Wealthy saved by alarm bells
Crime: Middle-income and poor the most vulnerable targets
Middle-aged and rich? White?
Consider yourself among South Africa's lucky few who statistically have the lowest likelihood of being raped, beaten, murdered or at risk of losing all their possessions.
The reason, say criminologists, is that you have enough money and the means to protect yourself, your family and your property from South Africa's rising scourge of violent crime.
ISS senior researcher Chandre Gould said 50% of murders, according to statistics, occurred in just 120 [12%] of the country's nearly 1140 policing precincts.
"For years we have known that Cape Town's townships of Nyanga and Khayelitsha [overlooked by Constantia, Bishopscourt and Constantia] are South Africa's murder capitals," she said.
"Traditionally, most murders occur in incredibly dense and socially disadvantaged areas with those most likely to be murdered being young black men."
Wits University psychologist Malose Langa, who specialises in research into violence and violent crime, said those likely to be the safest from violent crime were people living in hi-tech security estates, the majority of which were home to middle-aged white men.

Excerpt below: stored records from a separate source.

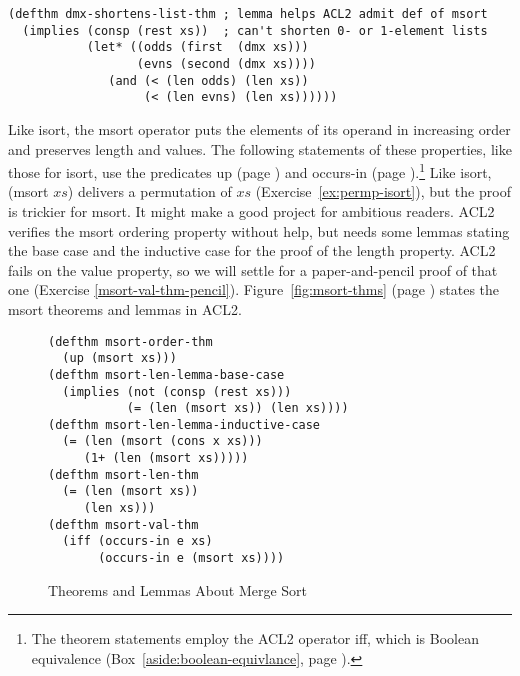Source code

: \label{defthm:dmx-shortens-list}
\begin{code}
\begin{verbatim}
(defthm dmx-shortens-list-thm ; lemma helps ACL2 admit def of msort
  (implies (consp (rest xs))  ; can't shorten 0- or 1-element lists
           (let* ((odds (first  (dmx xs)))
                  (evns (second (dmx xs))))
              (and (< (len odds) (len xs))
                   (< (len evns) (len xs))))))
\end{verbatim}
\end{code}

Like \textsf{isort}, the \textsf{msort} operator puts the elements of its operand
in increasing order and preserves length and values.
The following statements of these properties, like those for \textsf{isort},
use the predicates \textsf{up} (page \pageref{defun:up})
and \textsf{occurs-in} (page \pageref{def:occurs-in}).\footnote{The
theorem statements employ the ACL2 operator \textsf{iff}, which is
Boolean equivalence
(Box~\ref{aside:boolean-equivlance}, page \pageref{aside:boolean-equivlance}).}
Like \textsf{isort}, \textsf{(msort $xs$)} delivers a permutation of $xs$
(Exercise~\ref{ex:permp-isort}), but the proof is trickier for \textsf{msort}.
It might make a good project for ambitious readers.
ACL2 verifies the \textsf{msort} ordering property without help,
but needs some lemmas stating the base case and the inductive case for
the proof of the length property.
ACL2 fails on the value property, so
we will settle for a paper-and-pencil proof of that one
(Exercise \ref{msort-val-thm-pencil}).
Figure~\ref{fig:msort-thms} (page \pageref{fig:msort-thms})
states the \textsf{msort} theorems and lemmas in ACL2.

\begin{figure}
\begin{code}
\begin{verbatim}
(defthm msort-order-thm
  (up (msort xs)))
(defthm msort-len-lemma-base-case
  (implies (not (consp (rest xs)))
           (= (len (msort xs)) (len xs))))
(defthm msort-len-lemma-inductive-case
  (= (len (msort (cons x xs)))
     (1+ (len (msort xs)))))
(defthm msort-len-thm
  (= (len (msort xs))
     (len xs)))
(defthm msort-val-thm
  (iff (occurs-in e xs)
       (occurs-in e (msort xs))))
\end{verbatim}
\end{code}
\label{defthm:msort-len}\label{defthm:msort-val}
\caption{Theorems and Lemmas About Merge Sort}
\label{fig:msort-thms}
\label{defthm:msort-ord}
\end{figure}

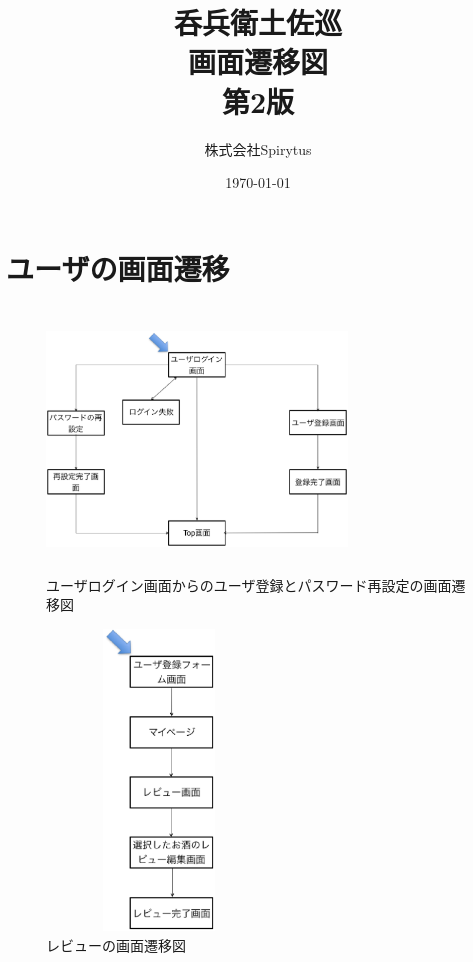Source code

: \documentclass[a4j,titlepage]{jarticle}
\title{呑兵衛土佐巡\\
画面遷移図\\
第2版}
\author{株式会社Spirytus}
\date{\today}
\begin{document}
\maketitle


\section{ユーザの画面遷移}

\begin {figure}[!htbp]
    \begin{center}
    \includegraphics [height=7cm, width=8cm]{pass.eps}
    \caption {ユーザログイン画面からのユーザ登録とパスワード再設定の画面遷移図}
    \label {fig:pass}
    \end{center}
\end {figure}




\begin {figure}[!htbp]
    \begin{center}
    \includegraphics [height=8cm, width=6cm]{rebyu.eps}
    \caption {レビューの画面遷移図}
    \label {fig:rebyu}
    \end{center}
\end {figure}
\end{document}
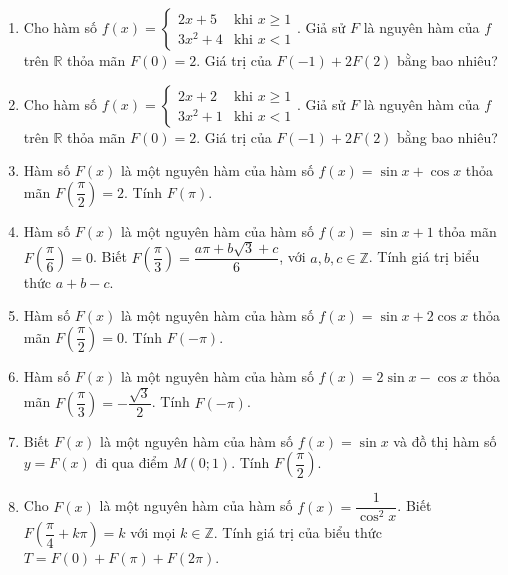 \documentclass[12pt]{article}
\begin{document}
\begin{enumerate}[label=\textbf{Câu \arabic*.}, start=1]
		
		\item Cho hàm số $f(x) = \begin{cases} 2x + 5 & \text{khi } x \ge 1 \\ 3x^2 + 4 & \text{khi } x < 1 \end{cases}$. Giả sử $F$ là nguyên hàm của $f$ trên $\mathbb{R}$ thỏa mãn $F(0) = 2$. Giá trị của $F(-1) + 2F(2)$ bằng bao nhiêu?
		 
		
		\item Cho hàm số $f(x) = \begin{cases} 2x + 2 & \text{khi } x \ge 1 \\ 3x^2 + 1 & \text{khi } x < 1 \end{cases}$. Giả sử $F$ là nguyên hàm của $f$ trên $\mathbb{R}$ thỏa mãn $F(0) = 2$. Giá trị của $F(-1) + 2F(2)$ bằng bao nhiêu?
		 
		
		\item Hàm số $F(x)$ là một nguyên hàm của hàm số $f(x) = \sin x + \cos x$ thỏa mãn $F\left(\dfrac{\pi}{2}\right) = 2$. Tính $F(\pi)$.
		 
		
		\item Hàm số $F(x)$ là một nguyên hàm của hàm số $f(x) = \sin x + 1$ thỏa mãn $F\left(\dfrac{\pi}{6}\right) = 0$. Biết $F\left(\dfrac{\pi}{3}\right) = \dfrac{a\pi + b\sqrt{3} + c}{6}$, với $a,b,c \in \mathbb{Z}$. Tính giá trị biểu thức $a + b - c$.
		 
		
		\item Hàm số $F(x)$ là một nguyên hàm của hàm số $f(x) = \sin x + 2\cos x$ thỏa mãn $F\left(\dfrac{\pi}{2}\right) = 0$. Tính $F(-\pi)$.
		 
		
		\item Hàm số $F(x)$ là một nguyên hàm của hàm số $f(x) = 2\sin x - \cos x$ thỏa mãn $F\left(\dfrac{\pi}{3}\right) = -\dfrac{\sqrt{3}}{2}$. Tính $F(-\pi)$.
		 
		\item Biết $F(x)$ là một nguyên hàm của hàm số $f(x) = \sin x$ và đồ thị hàm số $y = F(x)$ đi qua điểm $M(0; 1)$. Tính $F\left(\dfrac{\pi}{2}\right)$.
		
		
		\item Cho $F(x)$ là một nguyên hàm của hàm số $f(x) = \dfrac{1}{\cos^2 x}$. Biết $F\left(\dfrac{\pi}{4} + k\pi\right) = k$ với mọi $k \in \mathbb{Z}$. Tính giá trị của biểu thức $T = F(0) + F(\pi) + F(2\pi)$.
		

\end{enumerate}
\end{document}
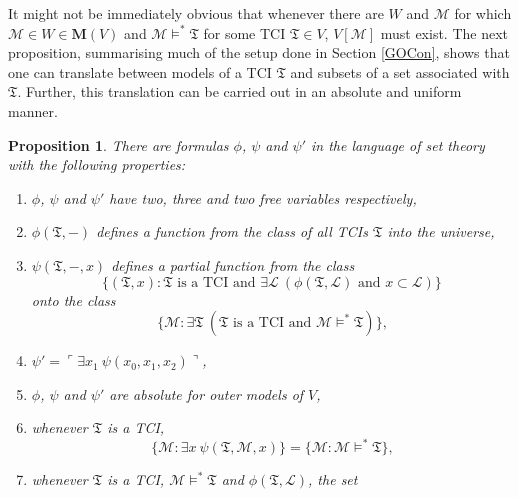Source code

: \documentclass[12pt, twoside]{memoir}
\numberwithin{equation}{section}
\newtheorem{prop}[thm]{Proposition}
\theoremstyle{definition}
\theoremstyle{remark}
\theoremstyle{definition}
\theoremstyle{definition}
\theoremstyle{definition}
\theoremstyle{remark}
\begin{document}
It might not be immediately obvious that whenever there are $W$ and $\mathcal{M}$ for which $\mathcal{M} \in W \in \mathbf{M}(V)$ and $\mathcal{M} \models^* \mathfrak{T}$ for some TCI $\mathfrak{T} \in V$, $V[\mathcal{M}]$ must exist. The next proposition, summarising much of the setup done in Section \ref{GOCon}, shows that one can translate between models of a TCI $\mathfrak{T}$ and subsets of a set associated with $\mathfrak{T}$. Further, this translation can be carried out in an absolute and uniform manner.

\begin{prop}\label{prop322}
There are formulas $\phi$, $\psi$ and $\psi'$ in the language of set theory with the following properties: 
\begin{enumerate}[label=(\arabic*)]
    \item $\phi$, $\psi$ and $\psi'$ have two, three and two free variables respectively,
    \item\label{9252} $\phi(\mathfrak{T}, -)$ defines a function from the class of all TCIs $\mathfrak{T}$ into the universe,
    \item\label{9253} $\psi(\mathfrak{T}, -, x)$ defines a partial function from the class
    \begin{equation*}
        \{(\mathfrak{T}, x) : \mathfrak{T} \text{ is a TCI and } \exists \mathcal{L} \ (\phi(\mathfrak{T}, \mathcal{L}) \text{ and } x \subset \mathcal{L})\}
    \end{equation*}
    onto the class
    \begin{equation*}
        \{\mathcal{M} : \exists \mathfrak{T} \ (\mathfrak{T} \text{ is a TCI and } \mathcal{M} \models^* \mathfrak{T})\} \text{,}
    \end{equation*}
    \item\label{9254} $\psi' = \ulcorner \exists x_1 \ \psi(x_0, x_1, x_2)  \urcorner$,
    \item\label{9255} $\phi$, $\psi$ and $\psi'$ are absolute for outer models of $V$,
    \item\label{3245} whenever $\mathfrak{T}$ is a TCI,
    \begin{equation*}
        \{\mathcal{M} : \exists x \ \psi(\mathfrak{T}, \mathcal{M}, x)\} = \{\mathcal{M} : \mathcal{M} \models^* \mathfrak{T}\} \text{,}
    \end{equation*}
    \item\label{3245'} whenever $\mathfrak{T}$ is a TCI, $\mathcal{M} \models^* \mathfrak{T}$ and $\phi(\mathfrak{T}, \mathcal{L})$, the set
    \begin{equation*}

\end{equation*}
\end{enumerate}
\end{prop}
\end{document}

"Those who are still relatively safe from crime are those who live in security estates in suburbs like Sandton, Rosebank, Waterkloof and Constantia.
"That's because they have the means to secure themselves, their families and their possessions," he said.
Langa said the irony around these estates was that they were often favoured by criminals as hideouts "primarily because of their tight security systems".
He said those most at risk of violent crime were the young who lived in poor to middle- income areas.
"If you fall in this category you are in big trouble, especially when it comes to violence.
"The past five years show a terrifying picture for what the majority of South Africans face, regardless of whether you are black or white."
He said, while different crimes affected different people and different classes, violence affected everyone, especially the middle-income population and the poor.
Langa said the statistics showed that criminals were expanding their target market to include more than just the poor.
"Middle-income households are incredibly vulnerable. That's because criminals know that these people have some possessions, but are unable to secure them properly with security systems."